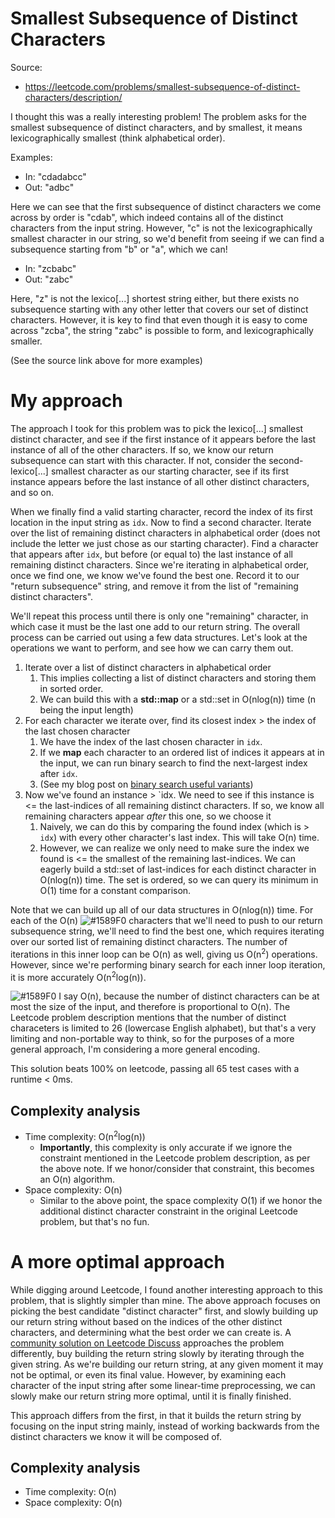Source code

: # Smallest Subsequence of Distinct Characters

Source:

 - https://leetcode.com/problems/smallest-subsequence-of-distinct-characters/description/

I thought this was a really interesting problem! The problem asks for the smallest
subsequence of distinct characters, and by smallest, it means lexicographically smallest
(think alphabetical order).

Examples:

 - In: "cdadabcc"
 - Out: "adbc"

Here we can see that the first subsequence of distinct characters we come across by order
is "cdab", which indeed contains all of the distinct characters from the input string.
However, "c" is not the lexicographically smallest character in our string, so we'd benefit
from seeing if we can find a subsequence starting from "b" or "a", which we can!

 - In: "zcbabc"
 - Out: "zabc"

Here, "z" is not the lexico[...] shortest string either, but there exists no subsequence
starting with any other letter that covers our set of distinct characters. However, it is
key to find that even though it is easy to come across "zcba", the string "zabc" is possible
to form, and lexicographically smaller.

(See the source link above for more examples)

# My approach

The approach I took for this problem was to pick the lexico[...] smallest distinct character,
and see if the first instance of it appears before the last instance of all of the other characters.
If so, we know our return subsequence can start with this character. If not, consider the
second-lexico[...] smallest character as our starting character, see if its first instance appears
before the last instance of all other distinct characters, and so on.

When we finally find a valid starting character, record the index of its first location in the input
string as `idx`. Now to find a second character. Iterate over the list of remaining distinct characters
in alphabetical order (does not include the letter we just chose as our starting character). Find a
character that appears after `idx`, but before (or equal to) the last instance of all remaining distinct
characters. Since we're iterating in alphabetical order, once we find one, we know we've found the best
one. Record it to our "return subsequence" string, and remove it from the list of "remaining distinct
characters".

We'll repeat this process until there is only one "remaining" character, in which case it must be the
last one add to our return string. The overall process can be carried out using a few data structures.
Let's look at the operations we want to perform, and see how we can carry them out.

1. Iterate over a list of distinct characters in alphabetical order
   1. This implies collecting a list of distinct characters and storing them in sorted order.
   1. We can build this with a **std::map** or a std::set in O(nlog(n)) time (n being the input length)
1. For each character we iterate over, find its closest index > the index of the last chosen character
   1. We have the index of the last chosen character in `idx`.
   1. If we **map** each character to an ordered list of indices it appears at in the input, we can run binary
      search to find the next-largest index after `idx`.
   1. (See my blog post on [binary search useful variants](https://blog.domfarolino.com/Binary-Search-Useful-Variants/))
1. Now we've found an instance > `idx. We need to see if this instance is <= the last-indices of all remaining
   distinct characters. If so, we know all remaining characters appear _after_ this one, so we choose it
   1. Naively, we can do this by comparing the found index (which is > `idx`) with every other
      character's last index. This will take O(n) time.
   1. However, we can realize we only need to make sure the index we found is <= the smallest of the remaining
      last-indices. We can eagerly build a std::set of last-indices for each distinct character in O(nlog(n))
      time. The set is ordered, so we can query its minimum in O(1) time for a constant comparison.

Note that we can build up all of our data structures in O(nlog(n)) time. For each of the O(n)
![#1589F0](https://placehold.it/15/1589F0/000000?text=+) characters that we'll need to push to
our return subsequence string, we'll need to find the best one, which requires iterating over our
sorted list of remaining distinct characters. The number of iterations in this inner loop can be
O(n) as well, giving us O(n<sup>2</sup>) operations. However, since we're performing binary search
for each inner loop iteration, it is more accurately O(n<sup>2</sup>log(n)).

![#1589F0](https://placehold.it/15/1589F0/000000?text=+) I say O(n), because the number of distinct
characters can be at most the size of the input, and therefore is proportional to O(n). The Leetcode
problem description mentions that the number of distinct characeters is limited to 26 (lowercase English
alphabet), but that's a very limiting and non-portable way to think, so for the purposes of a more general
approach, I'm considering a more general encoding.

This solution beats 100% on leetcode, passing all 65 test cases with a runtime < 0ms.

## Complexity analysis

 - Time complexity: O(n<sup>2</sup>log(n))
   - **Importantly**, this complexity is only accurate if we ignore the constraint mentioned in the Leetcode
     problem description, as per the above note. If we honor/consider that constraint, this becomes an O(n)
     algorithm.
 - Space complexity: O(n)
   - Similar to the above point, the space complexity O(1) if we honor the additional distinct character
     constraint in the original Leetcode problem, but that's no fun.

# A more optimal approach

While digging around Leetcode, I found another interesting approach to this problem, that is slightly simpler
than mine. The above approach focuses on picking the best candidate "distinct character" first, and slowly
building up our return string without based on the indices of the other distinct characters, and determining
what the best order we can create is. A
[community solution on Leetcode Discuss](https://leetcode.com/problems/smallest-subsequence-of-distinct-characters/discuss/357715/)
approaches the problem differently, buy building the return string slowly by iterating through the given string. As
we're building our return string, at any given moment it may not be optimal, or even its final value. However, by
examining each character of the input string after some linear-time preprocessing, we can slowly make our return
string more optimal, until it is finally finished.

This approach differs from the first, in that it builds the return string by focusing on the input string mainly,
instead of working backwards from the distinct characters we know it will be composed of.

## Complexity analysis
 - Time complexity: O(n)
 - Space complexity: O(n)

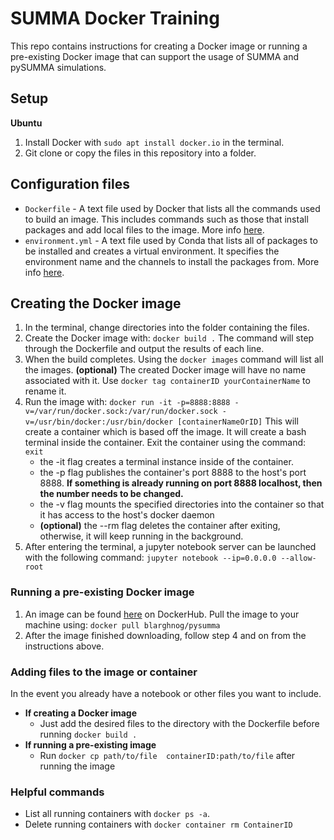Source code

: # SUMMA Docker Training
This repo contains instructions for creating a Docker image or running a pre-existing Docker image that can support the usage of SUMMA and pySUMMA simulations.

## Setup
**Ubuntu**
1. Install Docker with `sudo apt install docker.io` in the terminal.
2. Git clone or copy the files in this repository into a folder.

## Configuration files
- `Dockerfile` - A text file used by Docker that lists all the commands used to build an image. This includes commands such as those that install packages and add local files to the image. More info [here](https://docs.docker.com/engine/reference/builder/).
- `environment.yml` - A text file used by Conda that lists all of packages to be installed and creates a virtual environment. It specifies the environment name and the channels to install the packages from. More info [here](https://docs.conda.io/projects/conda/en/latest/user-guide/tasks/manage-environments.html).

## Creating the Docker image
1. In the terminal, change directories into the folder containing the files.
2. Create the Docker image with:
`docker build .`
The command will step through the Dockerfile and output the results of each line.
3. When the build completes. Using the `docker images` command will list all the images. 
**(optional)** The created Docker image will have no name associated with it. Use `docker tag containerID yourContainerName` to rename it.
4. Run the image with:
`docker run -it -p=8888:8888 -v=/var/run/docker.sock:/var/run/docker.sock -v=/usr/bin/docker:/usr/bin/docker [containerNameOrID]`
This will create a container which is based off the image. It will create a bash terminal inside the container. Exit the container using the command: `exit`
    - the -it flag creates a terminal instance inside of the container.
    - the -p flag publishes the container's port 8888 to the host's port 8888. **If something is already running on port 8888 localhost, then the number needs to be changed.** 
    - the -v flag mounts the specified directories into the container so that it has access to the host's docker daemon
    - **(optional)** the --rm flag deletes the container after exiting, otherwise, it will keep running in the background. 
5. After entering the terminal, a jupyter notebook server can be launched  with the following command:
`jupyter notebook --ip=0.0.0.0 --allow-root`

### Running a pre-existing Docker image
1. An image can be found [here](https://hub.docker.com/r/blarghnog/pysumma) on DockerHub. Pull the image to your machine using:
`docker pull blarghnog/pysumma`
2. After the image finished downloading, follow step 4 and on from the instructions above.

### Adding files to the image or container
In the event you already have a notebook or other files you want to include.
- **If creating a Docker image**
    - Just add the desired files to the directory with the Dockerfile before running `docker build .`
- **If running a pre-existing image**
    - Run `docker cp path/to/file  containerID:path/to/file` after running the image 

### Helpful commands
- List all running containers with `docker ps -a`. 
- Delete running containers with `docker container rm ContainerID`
______
Restate exactly, please, only the lines between the start of the data and the line containing "and see if the", both ends included, skipping the pictures.

RESPONSE AREA:
Source code

: # Smallest Subsequence of Distinct Characters

Source:

 - https://leetcode.com/problems/smallest-subsequence-of-distinct-characters/description/

I thought this was a really interesting problem! The problem asks for the smallest
subsequence of distinct characters, and by smallest, it means lexicographically smallest
(think alphabetical order).

Examples:

 - In: "cdadabcc"
 - Out: "adbc"

Here we can see that the first subsequence of distinct characters we come across by order
is "cdab", which indeed contains all of the distinct characters from the input string.
However, "c" is not the lexicographically smallest character in our string, so we'd benefit
from seeing if we can find a subsequence starting from "b" or "a", which we can!

 - In: "zcbabc"
 - Out: "zabc"

Here, "z" is not the lexico[...] shortest string either, but there exists no subsequence
starting with any other letter that covers our set of distinct characters. However, it is
key to find that even though it is easy to come across "zcba", the string "zabc" is possible
to form, and lexicographically smaller.

(See the source link above for more examples)

# My approach

The approach I took for this problem was to pick the lexico[...] smallest distinct character,
and see if the first instance of it appears before the last instance of all of the other characters.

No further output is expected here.